_Work instruction_. Report all lines below with the word "individuals".

_Data records_.
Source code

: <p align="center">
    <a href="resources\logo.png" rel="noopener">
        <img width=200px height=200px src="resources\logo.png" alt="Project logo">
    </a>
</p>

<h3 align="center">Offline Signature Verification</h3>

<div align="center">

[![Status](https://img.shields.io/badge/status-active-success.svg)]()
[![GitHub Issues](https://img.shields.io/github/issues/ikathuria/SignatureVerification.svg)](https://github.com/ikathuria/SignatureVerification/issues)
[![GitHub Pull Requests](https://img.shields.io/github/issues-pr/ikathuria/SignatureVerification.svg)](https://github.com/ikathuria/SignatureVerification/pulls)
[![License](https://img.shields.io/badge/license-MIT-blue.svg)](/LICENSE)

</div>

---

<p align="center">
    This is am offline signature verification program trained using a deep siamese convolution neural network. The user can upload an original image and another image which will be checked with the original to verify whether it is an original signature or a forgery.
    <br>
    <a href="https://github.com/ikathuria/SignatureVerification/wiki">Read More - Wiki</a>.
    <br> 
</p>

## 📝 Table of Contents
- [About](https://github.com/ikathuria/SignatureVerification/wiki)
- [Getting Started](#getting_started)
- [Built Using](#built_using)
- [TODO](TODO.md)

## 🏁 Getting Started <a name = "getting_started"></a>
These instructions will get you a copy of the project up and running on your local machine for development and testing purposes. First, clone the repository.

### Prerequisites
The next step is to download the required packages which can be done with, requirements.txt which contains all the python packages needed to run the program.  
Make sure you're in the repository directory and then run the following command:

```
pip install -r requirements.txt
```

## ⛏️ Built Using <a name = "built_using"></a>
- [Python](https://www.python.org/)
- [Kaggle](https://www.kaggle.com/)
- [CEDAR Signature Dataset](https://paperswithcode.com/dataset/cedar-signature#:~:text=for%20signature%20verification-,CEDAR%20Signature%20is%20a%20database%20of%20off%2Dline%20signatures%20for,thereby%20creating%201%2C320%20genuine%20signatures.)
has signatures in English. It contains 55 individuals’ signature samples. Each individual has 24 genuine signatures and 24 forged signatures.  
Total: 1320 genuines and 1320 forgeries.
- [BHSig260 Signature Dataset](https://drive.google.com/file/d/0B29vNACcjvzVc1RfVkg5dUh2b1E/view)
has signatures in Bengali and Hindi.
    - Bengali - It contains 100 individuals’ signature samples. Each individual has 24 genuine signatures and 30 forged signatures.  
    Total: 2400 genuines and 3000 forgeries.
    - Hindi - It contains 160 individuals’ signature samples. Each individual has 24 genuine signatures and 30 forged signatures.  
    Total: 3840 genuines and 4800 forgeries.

_Solution for this problem_.
has signatures in English. It contains 55 individuals’ signature samples. Each individual has 24 genuine signatures and 24 forged signatures.  
    - Bengali - It contains 100 individuals’ signature samples. Each individual has 24 genuine signatures and 30 forged signatures.  
    - Hindi - It contains 160 individuals’ signature samples. Each individual has 24 genuine signatures and 30 forged signatures.  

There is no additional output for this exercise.